- Born: June Emelie Keithley March 10, 1947 Manila, Philippines
- Died: November 24, 2013 (aged 66) Quezon City, Metro Manila, Philippines
- Resting place: Loyola Memorial Park, Marikina, Metro Manila, Philippines
- Occupation: Broadcaster
- Spouse: Angelo Castro Jr. ​ ​(m. 1973; died 2012)​
- Children: 3, including Diego

= June Keithley =

Filipina actress and broadcast journalist (1947-2013)

June Emelie Keithley-Castro (March 10, 1947 – November 24, 2013) was a Filipina actress and broadcast journalist.

==Early life==
Castro was born to a Filipina mother from Cebu and an American father. She studied at St. Paul College in Manila, where she was mentored by James B. Reuter. She married broadcaster Angelo Castro Jr. in 1973 and the couple had three children: Diego, an actor and anchor of UNTV, Gabriella, and Angelica.

===Acting career===
Prior to becoming a journalist, Castro had a television and film career. She was part of the cast in the ABS-CBN sketch comedy show Super Laff-In from 1969 until 1972. She appeared in several films, including Durog (1971), and Lunes, Martes, Miyerkules, Huwebes, Biyernes, Sabado, Linggo (1976).

==People Power Revolution==

During the People Power Revolution in late February 1986, Keithley continued her broadcasts at the radio station booth of DZRJ-AM in Santa Mesa, Manila where she, along with Father James Reuter, Felino Interia, and Charlie Frejas, set up Radyo Bandido, which was an alternative source for news on the uprising after government troops destroyed the transmitter of Church-owned Radio Veritas on 23 February. As soldiers failed to discover their whereabouts despite proximity to Malacañang Palace, Radyo Bandido helped sustain momentum for the revolt that ultimately toppled the dictatorship of President Ferdinand Marcos on 25 February.

==Illness and death==
In 2009, Castro was diagnosed with breast cancer and told she had three years to live. She died, aged 66, on November 24, 2013, at St. Luke's Medical Center, Quezon City, Metro Manila.
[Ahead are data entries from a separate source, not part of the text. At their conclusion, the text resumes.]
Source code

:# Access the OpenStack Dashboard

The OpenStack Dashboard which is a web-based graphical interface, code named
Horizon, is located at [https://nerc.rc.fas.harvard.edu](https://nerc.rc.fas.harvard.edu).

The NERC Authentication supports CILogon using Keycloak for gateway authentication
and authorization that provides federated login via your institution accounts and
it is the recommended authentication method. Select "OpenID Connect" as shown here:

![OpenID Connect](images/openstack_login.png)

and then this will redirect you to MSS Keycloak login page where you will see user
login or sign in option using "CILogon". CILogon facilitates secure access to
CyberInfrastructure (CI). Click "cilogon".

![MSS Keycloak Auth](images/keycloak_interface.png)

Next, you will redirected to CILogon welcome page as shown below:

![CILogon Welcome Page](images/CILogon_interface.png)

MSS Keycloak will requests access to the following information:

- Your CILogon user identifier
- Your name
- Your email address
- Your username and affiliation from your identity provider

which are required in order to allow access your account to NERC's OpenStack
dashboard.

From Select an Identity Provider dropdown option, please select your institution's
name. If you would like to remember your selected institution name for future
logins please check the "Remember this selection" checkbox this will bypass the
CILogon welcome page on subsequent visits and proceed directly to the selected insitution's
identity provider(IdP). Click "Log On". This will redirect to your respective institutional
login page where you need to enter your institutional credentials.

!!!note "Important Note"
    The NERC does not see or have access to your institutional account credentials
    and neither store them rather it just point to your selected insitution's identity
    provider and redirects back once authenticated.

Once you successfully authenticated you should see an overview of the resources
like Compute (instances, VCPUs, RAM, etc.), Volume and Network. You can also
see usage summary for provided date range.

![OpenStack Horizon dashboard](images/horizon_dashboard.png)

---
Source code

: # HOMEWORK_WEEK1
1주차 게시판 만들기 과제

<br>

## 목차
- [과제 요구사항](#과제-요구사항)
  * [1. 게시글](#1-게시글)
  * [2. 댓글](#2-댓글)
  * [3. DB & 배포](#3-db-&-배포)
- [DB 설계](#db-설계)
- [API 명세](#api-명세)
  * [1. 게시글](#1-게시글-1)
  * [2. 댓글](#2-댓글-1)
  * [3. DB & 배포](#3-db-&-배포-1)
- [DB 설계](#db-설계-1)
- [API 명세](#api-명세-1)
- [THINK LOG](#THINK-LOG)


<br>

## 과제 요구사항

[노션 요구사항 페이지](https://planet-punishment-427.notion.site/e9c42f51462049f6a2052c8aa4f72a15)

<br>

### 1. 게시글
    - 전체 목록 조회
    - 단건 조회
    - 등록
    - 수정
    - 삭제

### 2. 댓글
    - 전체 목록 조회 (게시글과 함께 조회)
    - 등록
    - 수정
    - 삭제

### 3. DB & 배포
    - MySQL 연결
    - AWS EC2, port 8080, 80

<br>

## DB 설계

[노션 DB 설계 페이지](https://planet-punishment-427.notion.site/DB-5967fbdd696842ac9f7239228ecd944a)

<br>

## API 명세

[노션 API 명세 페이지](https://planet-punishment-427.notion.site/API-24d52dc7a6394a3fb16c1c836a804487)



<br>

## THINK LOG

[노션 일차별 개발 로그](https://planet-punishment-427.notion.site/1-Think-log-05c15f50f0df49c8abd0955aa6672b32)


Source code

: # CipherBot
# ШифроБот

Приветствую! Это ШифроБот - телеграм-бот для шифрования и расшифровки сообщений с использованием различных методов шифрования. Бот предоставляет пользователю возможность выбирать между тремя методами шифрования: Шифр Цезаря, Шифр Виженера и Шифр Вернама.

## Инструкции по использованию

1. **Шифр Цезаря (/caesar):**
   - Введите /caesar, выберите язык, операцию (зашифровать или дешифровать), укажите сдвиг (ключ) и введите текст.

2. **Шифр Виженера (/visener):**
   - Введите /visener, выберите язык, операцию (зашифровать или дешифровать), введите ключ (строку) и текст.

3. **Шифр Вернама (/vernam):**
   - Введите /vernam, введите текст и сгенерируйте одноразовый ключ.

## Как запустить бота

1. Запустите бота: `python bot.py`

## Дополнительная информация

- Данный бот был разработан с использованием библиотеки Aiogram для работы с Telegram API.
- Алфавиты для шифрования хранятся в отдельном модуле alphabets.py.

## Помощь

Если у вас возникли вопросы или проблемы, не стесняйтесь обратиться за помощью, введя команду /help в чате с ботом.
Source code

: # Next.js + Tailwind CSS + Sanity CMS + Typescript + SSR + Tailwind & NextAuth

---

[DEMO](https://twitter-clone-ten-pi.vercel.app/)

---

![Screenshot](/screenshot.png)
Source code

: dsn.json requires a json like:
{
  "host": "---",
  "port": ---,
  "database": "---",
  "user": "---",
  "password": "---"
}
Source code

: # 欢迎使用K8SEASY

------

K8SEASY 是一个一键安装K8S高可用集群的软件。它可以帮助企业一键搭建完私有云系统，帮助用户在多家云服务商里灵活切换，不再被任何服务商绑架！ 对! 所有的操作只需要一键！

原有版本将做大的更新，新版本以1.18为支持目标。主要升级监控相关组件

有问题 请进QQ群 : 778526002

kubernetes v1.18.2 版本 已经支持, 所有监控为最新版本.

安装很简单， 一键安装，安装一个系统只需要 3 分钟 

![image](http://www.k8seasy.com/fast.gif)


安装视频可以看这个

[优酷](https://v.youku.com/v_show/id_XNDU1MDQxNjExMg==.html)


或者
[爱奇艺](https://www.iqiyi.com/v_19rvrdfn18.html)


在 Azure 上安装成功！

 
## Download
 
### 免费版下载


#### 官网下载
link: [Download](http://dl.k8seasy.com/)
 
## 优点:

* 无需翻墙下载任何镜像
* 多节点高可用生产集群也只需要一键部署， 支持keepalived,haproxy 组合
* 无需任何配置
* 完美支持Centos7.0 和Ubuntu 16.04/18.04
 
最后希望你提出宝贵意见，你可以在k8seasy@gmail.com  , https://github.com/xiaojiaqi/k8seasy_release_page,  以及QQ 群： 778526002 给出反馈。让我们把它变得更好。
Presidential spokesperson Edwin Lacierda announced her death on Philippine television. Her wake was held at Saint Ignatius of Loyola Military Cathedral inside Camp Aguinaldo.

==Affiliations==
Castro hosted a religious program called "The Woman Clothed with the Sun".

==Awards==
President Corazon Aquino conferred Castro with the Philippine Legion of Honor, making her a reservist in the Armed Forces of the Philippines with the rank of general.
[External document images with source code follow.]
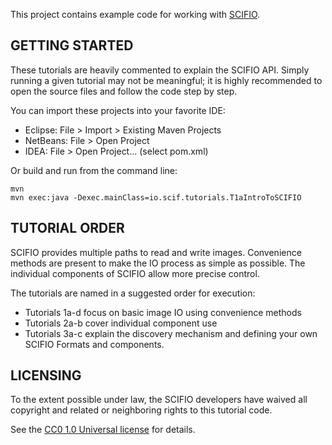 This project contains example code for working with [SCIFIO][1].


GETTING STARTED
---------------

These tutorials are heavily commented to explain the SCIFIO API.
Simply running a given tutorial may not be meaningful; it is
highly recommended to open the source files and follow the code
step by step.

You can import these projects into your favorite IDE:

  * Eclipse: File > Import > Existing Maven Projects
  * NetBeans: File > Open Project
  * IDEA: File > Open Project... (select pom.xml)

Or build and run from the command line:

    mvn
    mvn exec:java -Dexec.mainClass=io.scif.tutorials.T1aIntroToSCIFIO

TUTORIAL ORDER
-------------
SCIFIO provides multiple paths to read and write images. Convenience
methods are present to make the IO process as simple as possible. The
individual components of SCIFIO allow more precise control.

The tutorials are named in a suggested order for execution:
  * Tutorials 1a-d focus on basic image IO using convenience methods
  * Tutorials 2a-b cover individual component use
  * Tutorials 3a-c explain the discovery mechanism and defining
    your own SCIFIO Formats and components.

LICENSING
---------

To the extent possible under law, the SCIFIO developers have waived
all copyright and related or neighboring rights to this tutorial code.

See the [CC0 1.0 Universal license][2] for details.

[1]: http://loci.wisc.edu/software/scifio
[2]: http://creativecommons.org/publicdomain/zero/1.0/


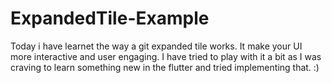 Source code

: # ExpandedTile-Example
Today i have learnet the way a git expanded tile works. It make your UI more interactive and user engaging. I have tried to play with it a bit as I was craving to learn something new in the flutter and tried implementing that. :)
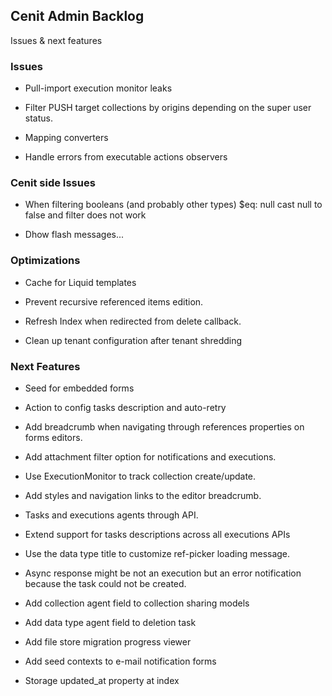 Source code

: 
## Cenit Admin Backlog

Issues & next features

### Issues

- Pull-import execution monitor leaks

- Filter PUSH target collections by origins depending on the super user status.

- Mapping converters

- Handle errors from executable actions observers

### Cenit side Issues

- When filtering booleans (and probably other types) $eq: null cast null to false and filter does not work

- Dhow flash messages...

### Optimizations

- Cache for Liquid templates

- Prevent recursive referenced items edition.

- Refresh Index when redirected from delete callback.

- Clean up tenant configuration after tenant shredding

### Next Features

- Seed for embedded forms

- Action to config tasks description and auto-retry

- Add breadcrumb when navigating through references properties on forms editors.

- Add attachment filter option for notifications and executions.

- Use ExecutionMonitor to track collection create/update.

- Add styles and navigation links to the editor breadcrumb.

- Tasks and executions agents through API.

- Extend support for tasks descriptions across all executions APIs

- Use the data type title to customize ref-picker loading message.

- Async response might be not an execution but an error notification because the task could not be created.

- Add collection agent field to collection sharing models

- Add data type agent field to deletion task

- Add file store migration progress viewer

- Add seed contexts to e-mail notification forms 

- Storage updated_at property at index
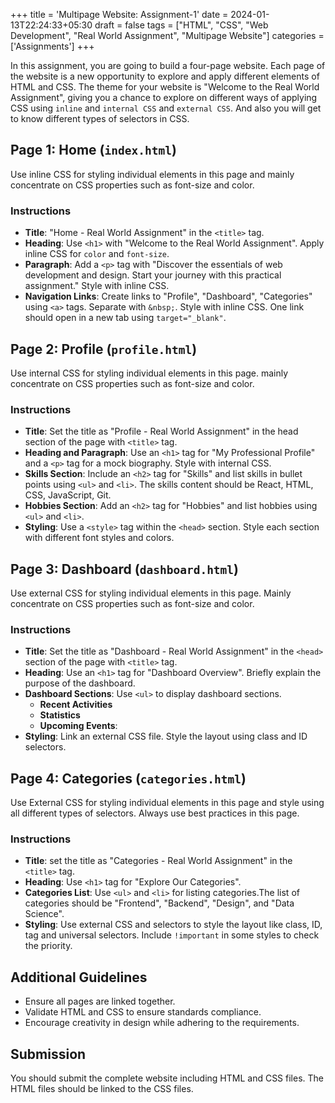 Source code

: +++
title = 'Multipage Website: Assignment-1'
date = 2024-01-13T22:24:33+05:30
draft = false
tags = ["HTML", "CSS", "Web Development", "Real World Assignment", "Multipage Website"]
categories = ['Assignments']
+++

In this assignment, you are going to build a four-page website. Each page of the website is a new opportunity to explore and apply different elements of HTML and CSS. The theme for your website is "Welcome to the Real World Assignment", giving you a chance to explore on different ways of applying CSS using `inline` and `internal CSS` and `external CSS`. And also you will get to know different types of selectors in CSS.

## Page 1: Home (`index.html`)

Use inline CSS for styling individual elements in this page and mainly concentrate on CSS properties such as font-size and color.

### Instructions

- **Title**: "Home - Real World Assignment" in the `<title>` tag.
- **Heading**: Use `<h1>` with "Welcome to the Real World Assignment". Apply inline CSS for `color` and `font-size`.
- **Paragraph**: Add a `<p>` tag with "Discover the essentials of web development and design. Start your journey with this practical assignment." Style with inline CSS.
- **Navigation Links**: Create links to "Profile", "Dashboard", "Categories" using `<a>` tags. Separate with `&nbsp;`. Style with inline CSS. One link should open in a new tab using `target="_blank"`.

## Page 2: Profile (`profile.html`)

Use internal CSS for styling individual elements in this page. mainly concentrate on CSS properties such as font-size and color.

### Instructions

- **Title**: Set the title as "Profile - Real World Assignment" in the head section of the page with `<title>` tag.
- **Heading and Paragraph**: Use an `<h1>` tag for "My Professional Profile" and a `<p>` tag for a mock biography. Style with internal CSS.
- **Skills Section**: Include an `<h2>` tag for "Skills" and list skills in bullet points using `<ul>` and `<li>`. The skills content should be React, HTML, CSS, JavaScript, Git.
- **Hobbies Section**: Add an `<h2>` tag for "Hobbies" and list hobbies using `<ul>` and `<li>`.
- **Styling**: Use a `<style>` tag within the `<head>` section. Style each section with different font styles and colors.

## Page 3: Dashboard (`dashboard.html`)

Use external CSS for styling individual elements in this page. Mainly concentrate on CSS properties such as font-size and color.

### Instructions

- **Title**: Set the title as "Dashboard - Real World Assignment" in the `<head>` section of the page with `<title>` tag.
- **Heading**: Use an `<h1>` tag for "Dashboard Overview". Briefly explain the purpose of the dashboard.
- **Dashboard Sections**: Use `<ul>` to display dashboard sections.
  - **Recent Activities**
  - **Statistics**
  - **Upcoming Events**:
- **Styling**: Link an external CSS file. Style the layout using class and ID selectors.

## Page 4: Categories (`categories.html`)

Use External CSS for styling individual elements in this page and style using all different types of selectors. Always use best practices in this page.

### Instructions

- **Title**: set the title as "Categories - Real World Assignment" in the `<title>` tag.
- **Heading**: Use `<h1>` tag for "Explore Our Categories".
- **Categories List**: Use `<ul>` and `<li>` for listing categories.The list of categories should be "Frontend", "Backend", "Design", and "Data Science".
- **Styling**: Use external CSS and selectors to style the layout like class, ID, tag and universal selectors. Include `!important` in some styles to check the priority.

## Additional Guidelines

- Ensure all pages are linked together.
- Validate HTML and CSS to ensure standards compliance.
- Encourage creativity in design while adhering to the requirements.

## Submission

You should submit the complete website including HTML and CSS files. The HTML files should be linked to the CSS files.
In 2013, she and Reuter were given a plaque of recognition and the Spirit of EDSA Award at the 27th anniversary of the People Power Revolution.

==In popular culture==
Keithley was portrayed by Odette Khan in the 1988 Australian television film A Dangerous Life, in a scene depicting her role in Radyo Bandido during the People Power Revolution.